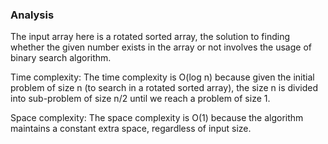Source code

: ### Analysis

The input array here is a rotated sorted array, the solution to finding whether the given number exists in the array or not involves the usage of binary search algorithm.

Time complexity: The time complexity is O(log n) because given the initial problem of size n (to search in a rotated sorted array), the size n is divided into sub-problem of size n/2 until we reach a problem of size 1.

Space complexity: The space complexity is O(1) because the algorithm maintains a constant extra space, regardless of input size.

----------------------------------------

Could you copy the listing exactly, leaving out any pictures?

### SOLUTION
Source code

: ### Analysis

The input array here is a rotated sorted array, the solution to finding whether the given number exists in the array or not involves the usage of binary search algorithm.

Time complexity: The time complexity is O(log n) because given the initial problem of size n (to search in a rotated sorted array), the size n is divided into sub-problem of size n/2 until we reach a problem of size 1.

Space complexity: The space complexity is O(1) because the algorithm maintains a constant extra space, regardless of input size.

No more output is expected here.